Hasta hace muy poco, cuando estábamos descubriendo el mundo, los partidos se dividían en viejos y nuevos y los nuevos, que eran Podemos y Ciudadanos, iban a sorpasar a Cánovas y a Sagasta. Antes de entonces, desde la Revolución Francesa, todo se había explicado de otra manera, a la izquierda o a la derecha, en aquella distinción obsoleta tan en vigor. Ahora que todo era inédito el mundo se entendía según la identidad, con nacionalistas de una parte o de otra.

Lo notarán por la cantidad de ocasiones en que una gran cantidad de gente se dedica a llamar traidores a sus vecinos. Igual ninguno de esos ejes alcanza y puede añadirse todavía una distinción más, entre duros y blandos, por proponer dos palabras. No importa ahí su ideología ni su fecha de fundación, importa si están por terceras vías o por las cosas de verdad. Blandos o duros, con su ración de testosterona incluida.

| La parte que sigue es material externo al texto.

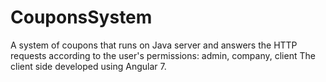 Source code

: # CouponsSystem
A system of coupons that runs on Java server and answers the HTTP requests according to the user's permissions: admin, company, client
The client side developed using Angular 7.

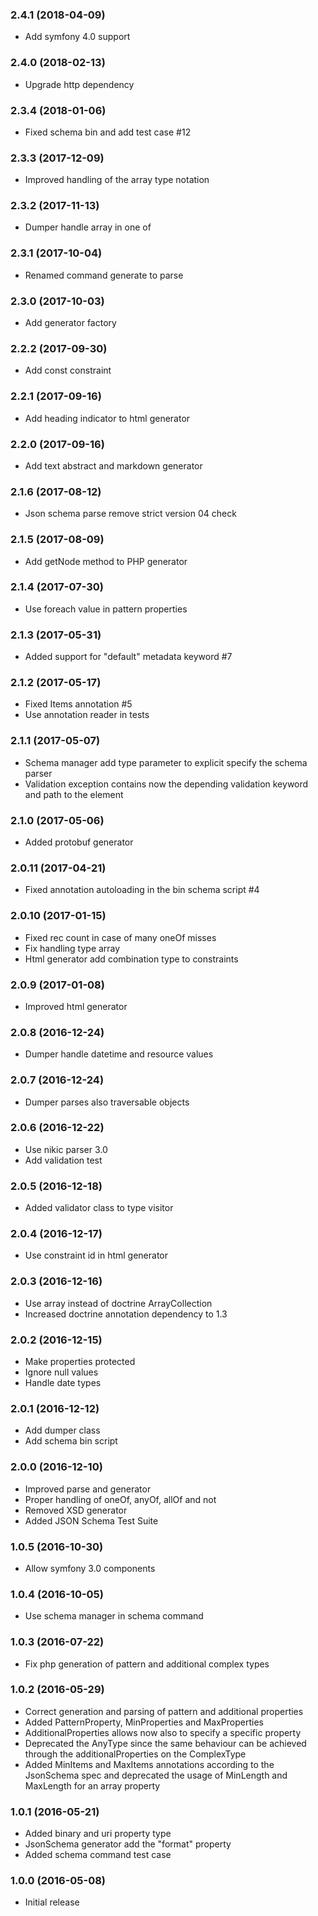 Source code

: 
### 2.4.1 (2018-04-09)

* Add symfony 4.0 support

### 2.4.0 (2018-02-13)

* Upgrade http dependency

### 2.3.4 (2018-01-06)

* Fixed schema bin and add test case #12

### 2.3.3 (2017-12-09)

* Improved handling of the array type notation

### 2.3.2 (2017-11-13)

* Dumper handle array in one of

### 2.3.1 (2017-10-04)

* Renamed command generate to parse

### 2.3.0 (2017-10-03)

* Add generator factory

### 2.2.2 (2017-09-30)

* Add const constraint

### 2.2.1 (2017-09-16)

* Add heading indicator to html generator

### 2.2.0 (2017-09-16)

* Add text abstract and markdown generator

### 2.1.6 (2017-08-12)

* Json schema parse remove strict version 04 check

### 2.1.5 (2017-08-09)

* Add getNode method to PHP generator

### 2.1.4 (2017-07-30)

* Use foreach value in pattern properties

### 2.1.3 (2017-05-31)

* Added support for "default" metadata keyword #7

### 2.1.2 (2017-05-17)

* Fixed Items annotation #5
* Use annotation reader in tests

### 2.1.1 (2017-05-07)

* Schema manager add type parameter to explicit specify the schema parser 
* Validation exception contains now the depending validation keyword and path to
  the element

### 2.1.0 (2017-05-06)

* Added protobuf generator

### 2.0.11 (2017-04-21)

* Fixed annotation autoloading in the bin schema script #4

### 2.0.10 (2017-01-15)

* Fixed rec count in case of many oneOf misses
* Fix handling type array
* Html generator add combination type to constraints

### 2.0.9 (2017-01-08)

* Improved html generator

### 2.0.8 (2016-12-24)

* Dumper handle datetime and resource values

### 2.0.7 (2016-12-24)

* Dumper parses also traversable objects

### 2.0.6 (2016-12-22)

* Use nikic parser 3.0
* Add validation test

### 2.0.5 (2016-12-18)

* Added validator class to type visitor

### 2.0.4 (2016-12-17)

* Use constraint id in html generator

### 2.0.3 (2016-12-16)

* Use array instead of doctrine ArrayCollection
* Increased doctrine annotation dependency to 1.3

### 2.0.2 (2016-12-15)

* Make properties protected
* Ignore null values
* Handle date types

### 2.0.1 (2016-12-12)

* Add dumper class
* Add schema bin script

### 2.0.0 (2016-12-10)

* Improved parse and generator
* Proper handling of oneOf, anyOf, allOf and not
* Removed XSD generator
* Added JSON Schema Test Suite

### 1.0.5 (2016-10-30)

* Allow symfony 3.0 components

### 1.0.4 (2016-10-05)

* Use schema manager in schema command

### 1.0.3 (2016-07-22)

* Fix php generation of pattern and additional complex types

### 1.0.2 (2016-05-29)

* Correct generation and parsing of pattern and additional properties
* Added PatternProperty, MinProperties and MaxProperties
* AdditionalProperties allows now also to specify a specific property
* Deprecated the AnyType since the same behaviour can be achieved through the
  additionalProperties on the ComplexType
* Added MinItems and MaxItems annotations according to the JsonSchema spec and
  deprecated the usage of MinLength and MaxLength for an array property

### 1.0.1 (2016-05-21)

* Added binary and uri property type
* JsonSchema generator add the "format" property
* Added schema command test case

### 1.0.0 (2016-05-08)

* Initial release

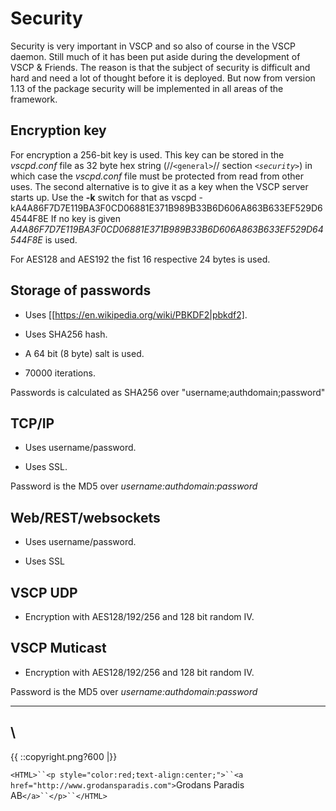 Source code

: # Security

Security is very important in VSCP and so also of course in the VSCP daemon. Still much of it has been put aside during the development of VSCP & Friends. The reason is that the subject of security is difficult and hard and need  a lot of thought before it is deployed. But now from version 1.13 of the package security will be implemented in all areas of the framework.

## Encryption key

For encryption a 256-bit key is used. This key can be stored in the *vscpd.conf* file as 32 byte hex string (//`<general>`// section *`<security>`*) in which case the *vscpd.conf* file must be protected from read from other uses. The second alternative is to give it as a key when the VSCP server starts up. Use the **-k** switch for that as
    vscpd -kA4A86F7D7E119BA3F0CD06881E371B989B33B6D606A863B633EF529D64544F8E 
If no key is given *A4A86F7D7E119BA3F0CD06881E371B989B33B6D606A863B633EF529D64544F8E* is used.

For AES128 and AES192 the fist 16 respective 24 bytes is used.

## Storage of passwords


*  Uses [[https://en.wikipedia.org/wiki/PBKDF2|pbkdf2].

*  Uses SHA256 hash.

*  A 64 bit (8 byte) salt is used.

*  70000 iterations.

Passwords is calculated as SHA256 over "username;authdomain;password" 

## TCP/IP

*  Uses username/password.

*  Uses SSL.

Password is the MD5 over *username:authdomain:password*

## Web/REST/websockets

*  Uses username/password.

*  Uses SSL

## VSCP UDP

*  Encryption with AES128/192/256 and 128 bit random IV.

## VSCP Muticast

*  Encryption with AES128/192/256 and 128 bit random IV.

Password is the MD5 over *username:authdomain:password*



----
\\ 
----
{{  ::copyright.png?600  |}}

`<HTML>``<p style="color:red;text-align:center;">``<a href="http://www.grodansparadis.com">`Grodans Paradis AB`</a>``</p>``</HTML>`

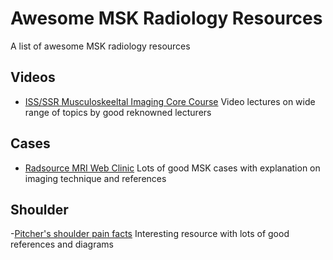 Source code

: 
# Awesome MSK Radiology Resources
A list of awesome MSK radiology resources

## Videos
- [ISS/SSR Musculoskeeltal Imaging Core Course](https://radiologycorelectures.org/msk/) Video lectures on wide range of topics by good reknowned lecturers

## Cases
- [Radsource MRI Web Clinic](http://radsource.us/category/web-clinic/) Lots of good MSK cases with explanation on imaging technique and references

## Shoulder
-[Pitcher's shoulder pain facts](https://www.p2sportscare.com/shoulder-pain-pitching/) Interesting resource with lots of good references and diagrams
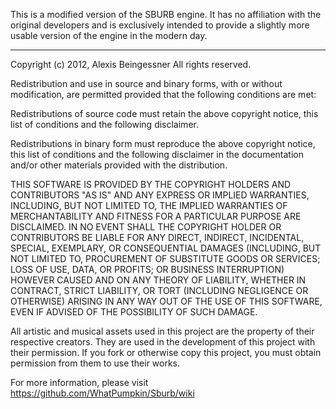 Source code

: This is a modified version of the SBURB engine. It has no affiliation with the original developers and is exclusively intended to provide a slightly more usable version of the engine in the modern day.

---

Copyright (c) 2012, Alexis Beingessner
All rights reserved.

Redistribution and use in source and binary forms, with or without modification, are permitted provided that the following conditions are met:

Redistributions of source code must retain the above copyright notice, this list of conditions and the following disclaimer.

Redistributions in binary form must reproduce the above copyright notice, this list of conditions and the following disclaimer in the documentation and/or other materials provided with the distribution.

THIS SOFTWARE IS PROVIDED BY THE COPYRIGHT HOLDERS AND CONTRIBUTORS "AS IS" AND ANY EXPRESS OR IMPLIED WARRANTIES, INCLUDING, BUT NOT LIMITED TO, THE IMPLIED WARRANTIES OF MERCHANTABILITY AND FITNESS FOR A PARTICULAR PURPOSE ARE DISCLAIMED. IN NO EVENT SHALL THE COPYRIGHT HOLDER OR CONTRIBUTORS BE LIABLE FOR ANY DIRECT, INDIRECT, INCIDENTAL, SPECIAL, EXEMPLARY, OR CONSEQUENTIAL DAMAGES (INCLUDING, BUT NOT LIMITED TO, PROCUREMENT OF SUBSTITUTE GOODS OR SERVICES; LOSS OF USE, DATA, OR PROFITS; OR BUSINESS INTERRUPTION) HOWEVER CAUSED AND ON ANY THEORY OF LIABILITY, WHETHER IN CONTRACT, STRICT LIABILITY, OR TORT (INCLUDING NEGLIGENCE OR OTHERWISE) ARISING IN ANY WAY OUT OF THE USE OF THIS SOFTWARE, EVEN IF ADVISED OF THE POSSIBILITY OF SUCH DAMAGE.

All artistic and musical assets used in this project are the property of their 
respective creators. They are used in the development of this project with their 
permission. If you fork or otherwise copy this project, you must obtain 
permission from them to use their works. 

For more information, please visit https://github.com/WhatPumpkin/Sburb/wiki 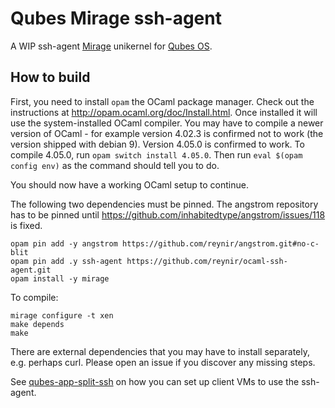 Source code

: # Qubes Mirage ssh-agent

A WIP ssh-agent [Mirage](https://mirage.io/) unikernel for [Qubes OS](https://qubes-os.org/).

## How to build

First, you need to install `opam` the OCaml package manager. Check out the instructions at http://opam.ocaml.org/doc/Install.html.
Once installed it will use the system-installed OCaml compiler.
You may have to compile a newer version of OCaml - for example version 4.02.3 is confirmed not to work (the version shipped with debian 9). Version 4.05.0 is confirmed to work.
To compile 4.05.0, run `opam switch install 4.05.0`. Then run `eval $(opam config env)` as the command should tell you to do.

You should now have a working OCaml setup to continue.

The following two dependencies must be pinned.
The angstrom repository has to be pinned until https://github.com/inhabitedtype/angstrom/issues/118 is fixed.

    opam pin add -y angstrom https://github.com/reynir/angstrom.git#no-c-blit
    opam pin add .y ssh-agent https://github.com/reynir/ocaml-ssh-agent.git
    opam install -y mirage

To compile:

    mirage configure -t xen
    make depends
    make

There are external dependencies that you may have to install separately, e.g. perhaps curl. Please open an issue if you discover any missing steps.

See [qubes-app-split-ssh](https://github.com/henn/qubes-app-split-ssh) on how you can set up client VMs to use the ssh-agent.
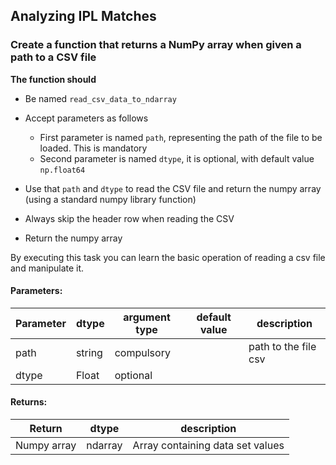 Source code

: ## Analyzing IPL Matches
### Create a function that returns a NumPy array when given a path to a CSV file

**The function should**
- Be named `read_csv_data_to_ndarray`
- Accept parameters as follows
    - First parameter is named `path`, representing the path of the file to be loaded. This is mandatory
    - Second parameter is named `dtype`, it is optional, with default value `np.float64`

- Use that `path` and `dtype` to read the CSV file and return the numpy array (using a standard numpy library function)
- Always skip the header row when reading the CSV
- Return the numpy array

By executing this task you can learn the basic operation of reading a csv file and manipulate it.


#### Parameters:

| Parameter | dtype | argument type | default value | description |
| --- | --- | --- | --- | --- |
| path | string | compulsory |  | path to the file csv |
| dtype | Float | optional |  |  |

#### Returns:

| Return | dtype | description |
| --- | --- | --- |
| Numpy array | ndarray | Array containing data set values |
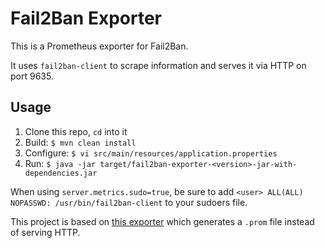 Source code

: # Fail2Ban Exporter

This is a Prometheus exporter for Fail2Ban. 

It uses `fail2ban-client` to scrape information and serves it via HTTP on port 9635.

## Usage

1. Clone this repo, `cd` into it
2. Build: `$ mvn clean install`
3. Configure: `$ vi src/main/resources/application.properties`
4. Run: `$ java -jar target/fail2ban-exporter-<version>-jar-with-dependencies.jar`

When using `server.metrics.sudo=true`, be sure to add `<user> ALL(ALL) NOPASSWD: /usr/bin/fail2ban-client` to your sudoers file.

This project is based on [this exporter](https://github.com/jangrewe/prometheus-fail2ban-exporter) which generates a `.prom` file instead of serving HTTP. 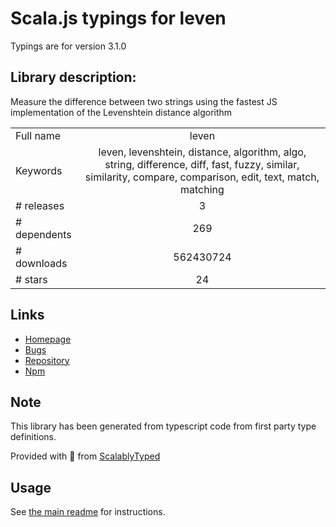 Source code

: 
# Scala.js typings for leven

Typings are for version 3.1.0

## Library description:
Measure the difference between two strings using the fastest JS implementation of the Levenshtein distance algorithm

|                    |                 |
| ------------------ | :-------------: |
| Full name          | leven |
| Keywords           | leven, levenshtein, distance, algorithm, algo, string, difference, diff, fast, fuzzy, similar, similarity, compare, comparison, edit, text, match, matching |
| # releases         | 3 |
| # dependents       | 269 |
| # downloads        | 562430724 |
| # stars            | 24 |

## Links
- [Homepage](https://github.com/sindresorhus/leven#readme)
- [Bugs](https://github.com/sindresorhus/leven/issues)
- [Repository](https://github.com/sindresorhus/leven)
- [Npm](https://www.npmjs.com/package/leven)
    


## Note
This library has been generated from typescript code from first party type definitions.

Provided with :purple_heart: from [ScalablyTyped](https://github.com/oyvindberg/ScalablyTyped)

## Usage
See [the main readme](../../readme.md) for instructions.


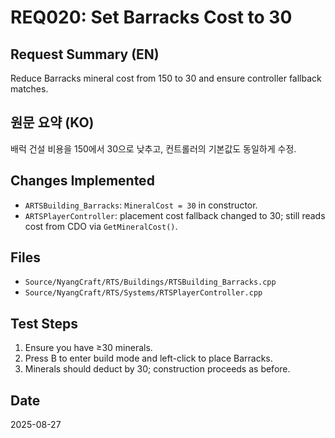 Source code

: # REQ020: Set Barracks Cost to 30

## Request Summary (EN)
Reduce Barracks mineral cost from 150 to 30 and ensure controller fallback matches.

## 원문 요약 (KO)
배럭 건설 비용을 150에서 30으로 낮추고, 컨트롤러의 기본값도 동일하게 수정.

## Changes Implemented
- `ARTSBuilding_Barracks`: `MineralCost = 30` in constructor.
- `ARTSPlayerController`: placement cost fallback changed to 30; still reads cost from CDO via `GetMineralCost()`.

## Files
- `Source/NyangCraft/RTS/Buildings/RTSBuilding_Barracks.cpp`
- `Source/NyangCraft/RTS/Systems/RTSPlayerController.cpp`

## Test Steps
1. Ensure you have ≥30 minerals.
2. Press B to enter build mode and left-click to place Barracks.
3. Minerals should deduct by 30; construction proceeds as before.

## Date
2025-08-27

Así se van juntando los que antes se odiaban, porque cómo iba a ser que un partido que niega la violencia machista se fuera a unir con quienes la quieren erradicar. Pero es, porque ese no es el tema. El tema es si para el problema real hablamos por fin de soluciones en serio. El problema real es Catalunya, claro, que da más votos que lo demás, y la solución en serio es el 155.

O mano dura o mano blanda, a un lado y al otro. O blandos que exploran consensos o duros que quieren a Puigdemont de vuelta y que prenda lo que tenga que prender. No se mide el resultado, sino el mecanismo, porque se está dando a entender que el mecanismo traerá por sí solo la solución, sea el fin del conflicto, sea la independencia. Improbable, pero sencillo.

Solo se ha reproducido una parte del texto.